×Latest Case Laws on Income Tax by various Income Tax Appellate Tribunals in India
These are the latest case laws decided by various Income Tax Appellate Tribunals (ITAT) of India on Income Tax which have been published recently. The case laws are open for discussion and we invite expert comments from our members on its applicability and effect on relevant issues.
This appeal, filed by assessee, being ITA No. 2297/Mum/2017, is directed against appellate order dated 28.02.2017, passed by learned Commissioner of Income Tax (Appeals)-14, Mumbai (hereinafter called “the CIT(A)”) in appeal number CIT(A)-14/IT-378/15-16, for assessment year 2010-11 , the appellate proceedings had arisen before learned CIT(A) from assessment order dated 11.03.2016 passed by learned Assessing Officer (hereinafter called “the AO”) u/s 143(3) r.w.s. 147 of the Income-tax Act, 1961 (hereinafter called “the Act”) for AY 2010-11.
2. The grounds of appeal raised by assessee in memo of appeal filed with the Income-Tax Appellate Tribunal, Mumbai (hereinafter called “the tribunal”) read as under:-
“Being aggrieved by the order of the Commissioner of Income Tax (Appeals)-14, the appellant prefers the following amongst other grounds:
1 On the facts and in the circumstances of the case, and in law, the Learned CIT(A) has erred in upholding the reopening of the assessment on the premise that information received from the Sales tax department that the purchases are bogus constitutes enough reason to believe for re opening of the assessment, and also holding at Para 4 of his order that "at the stage of issue of notice, the only question is whether there was relevant material on which a reasonable person could have formed a requisite belief whether the material would conclusively prove escapement is not the concern at that stage. This is because the formation of belief by the AO is within the realm of subjective, satisfaction. Therefore, as the case was re-opened on the basis of specific information received by the AO, the reassessment proceedings is held as valid."
2 On the facts and in the circumstances of the case, and in law, the Learned Commissioner of Income tax (Appeals), erred inter alia
a) in sustaining the addition to the extent of 12.5% of the alleged bogus purchases by holding in para 5.3 of his order "Looking into the entirety of the facts, therefore in my considered opinion only the profit derived out of such transactions should be assessed to tax and relying on the decision in the case of Bholenath Poly Fab Pvt.
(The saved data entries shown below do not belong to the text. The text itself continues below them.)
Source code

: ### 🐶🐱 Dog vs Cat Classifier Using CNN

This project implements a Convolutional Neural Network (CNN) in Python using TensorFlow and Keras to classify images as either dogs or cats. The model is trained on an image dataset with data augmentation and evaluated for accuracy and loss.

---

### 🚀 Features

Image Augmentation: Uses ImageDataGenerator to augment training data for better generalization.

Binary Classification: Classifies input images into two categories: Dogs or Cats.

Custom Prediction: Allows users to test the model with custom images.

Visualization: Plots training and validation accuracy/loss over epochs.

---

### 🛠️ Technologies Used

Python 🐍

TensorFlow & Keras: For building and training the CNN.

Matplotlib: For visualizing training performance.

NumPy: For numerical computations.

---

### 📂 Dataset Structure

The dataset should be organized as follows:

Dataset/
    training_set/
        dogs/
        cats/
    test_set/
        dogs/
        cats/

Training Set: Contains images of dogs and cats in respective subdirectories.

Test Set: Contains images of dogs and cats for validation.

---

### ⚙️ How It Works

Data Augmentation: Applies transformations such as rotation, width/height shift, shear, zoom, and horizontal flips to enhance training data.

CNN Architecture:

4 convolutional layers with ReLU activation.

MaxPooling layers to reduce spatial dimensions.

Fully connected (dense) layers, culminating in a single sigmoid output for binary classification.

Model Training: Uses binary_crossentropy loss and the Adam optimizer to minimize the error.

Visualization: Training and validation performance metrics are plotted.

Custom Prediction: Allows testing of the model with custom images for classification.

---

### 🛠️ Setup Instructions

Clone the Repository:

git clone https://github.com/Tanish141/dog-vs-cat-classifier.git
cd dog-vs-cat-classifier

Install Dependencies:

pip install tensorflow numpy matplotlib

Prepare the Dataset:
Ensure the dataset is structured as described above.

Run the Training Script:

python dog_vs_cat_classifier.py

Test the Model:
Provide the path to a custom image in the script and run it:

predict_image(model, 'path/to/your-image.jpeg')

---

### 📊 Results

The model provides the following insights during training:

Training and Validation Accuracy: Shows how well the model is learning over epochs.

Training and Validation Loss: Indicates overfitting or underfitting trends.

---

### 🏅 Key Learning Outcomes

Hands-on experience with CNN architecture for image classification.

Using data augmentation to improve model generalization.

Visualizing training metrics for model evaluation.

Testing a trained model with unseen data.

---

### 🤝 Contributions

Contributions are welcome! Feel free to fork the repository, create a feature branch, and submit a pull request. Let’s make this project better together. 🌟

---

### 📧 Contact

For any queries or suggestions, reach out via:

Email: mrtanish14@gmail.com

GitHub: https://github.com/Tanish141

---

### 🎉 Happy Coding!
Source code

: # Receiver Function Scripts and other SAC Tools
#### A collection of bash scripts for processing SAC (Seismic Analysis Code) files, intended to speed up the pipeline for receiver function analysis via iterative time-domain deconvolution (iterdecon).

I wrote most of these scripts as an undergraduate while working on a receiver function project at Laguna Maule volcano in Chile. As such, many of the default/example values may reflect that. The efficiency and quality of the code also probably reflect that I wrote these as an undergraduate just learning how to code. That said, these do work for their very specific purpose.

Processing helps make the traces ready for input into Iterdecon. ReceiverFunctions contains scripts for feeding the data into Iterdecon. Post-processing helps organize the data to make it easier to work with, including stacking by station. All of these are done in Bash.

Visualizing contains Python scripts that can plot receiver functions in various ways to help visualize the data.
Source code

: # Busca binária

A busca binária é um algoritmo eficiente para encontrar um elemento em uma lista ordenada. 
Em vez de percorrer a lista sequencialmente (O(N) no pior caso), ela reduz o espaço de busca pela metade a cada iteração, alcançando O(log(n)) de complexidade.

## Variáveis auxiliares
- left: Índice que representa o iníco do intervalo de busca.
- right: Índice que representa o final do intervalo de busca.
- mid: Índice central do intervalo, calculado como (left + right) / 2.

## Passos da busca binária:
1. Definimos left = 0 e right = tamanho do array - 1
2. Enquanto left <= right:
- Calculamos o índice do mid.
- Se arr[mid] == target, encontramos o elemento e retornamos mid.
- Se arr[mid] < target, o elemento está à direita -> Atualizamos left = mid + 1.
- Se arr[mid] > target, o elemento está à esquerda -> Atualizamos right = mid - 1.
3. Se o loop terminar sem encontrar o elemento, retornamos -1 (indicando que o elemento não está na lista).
Ltd, addition to the extent of 12.5% of such tainted purchases is considered reasonable and sustained as suppressed profit element embedded in such purchase. This estimation is in addition to the gross profit shown by the appellant "
b) by consciously overlooking that the purchases were made by account payee cheques to these suppliers whose identity was established by the fact of payment to them being confirmed by Bankers and no evidence has been produced by him for receipt of cash by the assessee as alleged by him .
c). by holding in his order that the purchases made by the assessee were "bogus purchases", while not disputing the sales made from these purchases, which are genuine and which were booked in the regular books of accounts and which were also verified by him from the assessment records in presence of the Learned AO.
d). in not considering the quantitative disposal statements of purchase made from these alleged bogus parties and sales there from, which was filed before him. as well as the Learned AO and which was also verified by him from the assessment records in presence of the Learned AO.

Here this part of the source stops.